PROBLEM TO SOLVE:
Your output should contain every record, unchanged.

[Saved entries]
== == ==

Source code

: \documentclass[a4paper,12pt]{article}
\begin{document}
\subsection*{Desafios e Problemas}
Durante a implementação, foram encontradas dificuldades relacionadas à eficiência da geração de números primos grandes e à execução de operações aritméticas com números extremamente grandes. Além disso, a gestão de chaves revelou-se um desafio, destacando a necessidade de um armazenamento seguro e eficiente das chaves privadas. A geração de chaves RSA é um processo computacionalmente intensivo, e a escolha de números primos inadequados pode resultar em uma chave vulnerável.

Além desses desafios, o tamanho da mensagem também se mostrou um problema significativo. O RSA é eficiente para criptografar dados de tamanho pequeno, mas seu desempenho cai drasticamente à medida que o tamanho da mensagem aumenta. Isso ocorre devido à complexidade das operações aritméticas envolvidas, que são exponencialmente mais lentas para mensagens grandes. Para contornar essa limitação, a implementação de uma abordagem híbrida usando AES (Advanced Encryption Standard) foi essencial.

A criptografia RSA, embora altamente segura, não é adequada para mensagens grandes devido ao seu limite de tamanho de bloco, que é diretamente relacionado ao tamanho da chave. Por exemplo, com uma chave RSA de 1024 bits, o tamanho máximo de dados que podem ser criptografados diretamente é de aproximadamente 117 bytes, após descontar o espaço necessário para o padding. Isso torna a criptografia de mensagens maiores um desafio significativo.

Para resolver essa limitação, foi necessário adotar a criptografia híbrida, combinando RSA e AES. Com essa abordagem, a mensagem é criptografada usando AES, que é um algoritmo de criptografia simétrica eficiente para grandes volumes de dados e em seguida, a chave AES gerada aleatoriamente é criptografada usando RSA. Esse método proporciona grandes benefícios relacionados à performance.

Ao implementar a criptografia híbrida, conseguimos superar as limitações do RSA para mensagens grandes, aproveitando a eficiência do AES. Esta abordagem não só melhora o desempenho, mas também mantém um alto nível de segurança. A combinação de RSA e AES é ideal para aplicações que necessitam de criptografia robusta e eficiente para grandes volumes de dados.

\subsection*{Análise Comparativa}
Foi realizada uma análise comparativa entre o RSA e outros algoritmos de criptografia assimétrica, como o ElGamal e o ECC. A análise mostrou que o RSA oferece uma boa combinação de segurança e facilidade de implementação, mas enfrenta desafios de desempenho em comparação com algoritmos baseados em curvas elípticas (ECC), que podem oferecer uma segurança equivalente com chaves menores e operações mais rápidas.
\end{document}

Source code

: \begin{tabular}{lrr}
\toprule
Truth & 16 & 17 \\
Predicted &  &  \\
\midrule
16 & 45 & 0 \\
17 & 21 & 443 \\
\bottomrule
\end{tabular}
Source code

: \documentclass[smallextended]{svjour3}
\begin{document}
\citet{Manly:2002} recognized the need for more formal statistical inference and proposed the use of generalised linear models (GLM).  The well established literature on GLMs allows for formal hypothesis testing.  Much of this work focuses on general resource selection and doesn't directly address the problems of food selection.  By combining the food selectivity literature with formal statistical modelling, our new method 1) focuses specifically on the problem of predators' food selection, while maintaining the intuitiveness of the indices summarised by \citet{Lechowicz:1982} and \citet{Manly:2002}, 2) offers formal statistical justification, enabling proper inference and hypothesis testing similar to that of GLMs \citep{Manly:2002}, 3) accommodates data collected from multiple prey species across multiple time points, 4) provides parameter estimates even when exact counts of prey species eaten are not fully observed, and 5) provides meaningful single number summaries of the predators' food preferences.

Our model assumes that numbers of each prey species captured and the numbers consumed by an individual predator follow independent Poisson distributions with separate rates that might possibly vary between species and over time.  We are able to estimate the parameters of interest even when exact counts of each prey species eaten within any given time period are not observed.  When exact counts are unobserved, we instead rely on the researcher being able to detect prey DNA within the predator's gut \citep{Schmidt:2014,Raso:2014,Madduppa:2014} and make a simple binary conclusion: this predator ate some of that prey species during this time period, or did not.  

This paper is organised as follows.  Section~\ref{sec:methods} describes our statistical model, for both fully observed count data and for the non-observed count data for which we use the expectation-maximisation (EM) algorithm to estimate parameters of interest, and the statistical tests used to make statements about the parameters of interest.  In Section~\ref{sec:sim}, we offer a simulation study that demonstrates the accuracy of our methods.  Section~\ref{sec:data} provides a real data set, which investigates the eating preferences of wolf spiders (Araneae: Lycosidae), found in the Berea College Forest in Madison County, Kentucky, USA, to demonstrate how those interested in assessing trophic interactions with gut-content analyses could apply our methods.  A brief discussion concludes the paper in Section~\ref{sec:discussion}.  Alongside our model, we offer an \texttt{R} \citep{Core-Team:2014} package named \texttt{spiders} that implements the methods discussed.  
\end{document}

== == ==

ANSWER TO THIS TASK:
Source code

: \documentclass[a4paper,12pt]{article}
\begin{document}
\subsection*{Desafios e Problemas}
Durante a implementação, foram encontradas dificuldades relacionadas à eficiência da geração de números primos grandes e à execução de operações aritméticas com números extremamente grandes. Além disso, a gestão de chaves revelou-se um desafio, destacando a necessidade de um armazenamento seguro e eficiente das chaves privadas. A geração de chaves RSA é um processo computacionalmente intensivo, e a escolha de números primos inadequados pode resultar em uma chave vulnerável.

Além desses desafios, o tamanho da mensagem também se mostrou um problema significativo. O RSA é eficiente para criptografar dados de tamanho pequeno, mas seu desempenho cai drasticamente à medida que o tamanho da mensagem aumenta. Isso ocorre devido à complexidade das operações aritméticas envolvidas, que são exponencialmente mais lentas para mensagens grandes. Para contornar essa limitação, a implementação de uma abordagem híbrida usando AES (Advanced Encryption Standard) foi essencial.

A criptografia RSA, embora altamente segura, não é adequada para mensagens grandes devido ao seu limite de tamanho de bloco, que é diretamente relacionado ao tamanho da chave. Por exemplo, com uma chave RSA de 1024 bits, o tamanho máximo de dados que podem ser criptografados diretamente é de aproximadamente 117 bytes, após descontar o espaço necessário para o padding. Isso torna a criptografia de mensagens maiores um desafio significativo.

Para resolver essa limitação, foi necessário adotar a criptografia híbrida, combinando RSA e AES. Com essa abordagem, a mensagem é criptografada usando AES, que é um algoritmo de criptografia simétrica eficiente para grandes volumes de dados e em seguida, a chave AES gerada aleatoriamente é criptografada usando RSA. Esse método proporciona grandes benefícios relacionados à performance.

Ao implementar a criptografia híbrida, conseguimos superar as limitações do RSA para mensagens grandes, aproveitando a eficiência do AES. Esta abordagem não só melhora o desempenho, mas também mantém um alto nível de segurança. A combinação de RSA e AES é ideal para aplicações que necessitam de criptografia robusta e eficiente para grandes volumes de dados.

\subsection*{Análise Comparativa}
Foi realizada uma análise comparativa entre o RSA e outros algoritmos de criptografia assimétrica, como o ElGamal e o ECC. A análise mostrou que o RSA oferece uma boa combinação de segurança e facilidade de implementação, mas enfrenta desafios de desempenho em comparação com algoritmos baseados em curvas elípticas (ECC), que podem oferecer uma segurança equivalente com chaves menores e operações mais rápidas.
\end{document}

Source code

: \begin{tabular}{lrr}
\toprule
Truth & 16 & 17 \\
Predicted &  &  \\
\midrule
16 & 45 & 0 \\
17 & 21 & 443 \\
\bottomrule
\end{tabular}
Source code

: \documentclass[smallextended]{svjour3}
\begin{document}
\citet{Manly:2002} recognized the need for more formal statistical inference and proposed the use of generalised linear models (GLM).  The well established literature on GLMs allows for formal hypothesis testing.  Much of this work focuses on general resource selection and doesn't directly address the problems of food selection.  By combining the food selectivity literature with formal statistical modelling, our new method 1) focuses specifically on the problem of predators' food selection, while maintaining the intuitiveness of the indices summarised by \citet{Lechowicz:1982} and \citet{Manly:2002}, 2) offers formal statistical justification, enabling proper inference and hypothesis testing similar to that of GLMs \citep{Manly:2002}, 3) accommodates data collected from multiple prey species across multiple time points, 4) provides parameter estimates even when exact counts of prey species eaten are not fully observed, and 5) provides meaningful single number summaries of the predators' food preferences.

Our model assumes that numbers of each prey species captured and the numbers consumed by an individual predator follow independent Poisson distributions with separate rates that might possibly vary between species and over time.  We are able to estimate the parameters of interest even when exact counts of each prey species eaten within any given time period are not observed.  When exact counts are unobserved, we instead rely on the researcher being able to detect prey DNA within the predator's gut \citep{Schmidt:2014,Raso:2014,Madduppa:2014} and make a simple binary conclusion: this predator ate some of that prey species during this time period, or did not.  

This paper is organised as follows.  Section~\ref{sec:methods} describes our statistical model, for both fully observed count data and for the non-observed count data for which we use the expectation-maximisation (EM) algorithm to estimate parameters of interest, and the statistical tests used to make statements about the parameters of interest.  In Section~\ref{sec:sim}, we offer a simulation study that demonstrates the accuracy of our methods.  Section~\ref{sec:data} provides a real data set, which investigates the eating preferences of wolf spiders (Araneae: Lycosidae), found in the Berea College Forest in Madison County, Kentucky, USA, to demonstrate how those interested in assessing trophic interactions with gut-content analyses could apply our methods.  A brief discussion concludes the paper in Section~\ref{sec:discussion}.  Alongside our model, we offer an \texttt{R} \citep{Core-Team:2014} package named \texttt{spiders} that implements the methods discussed.  
\end{document}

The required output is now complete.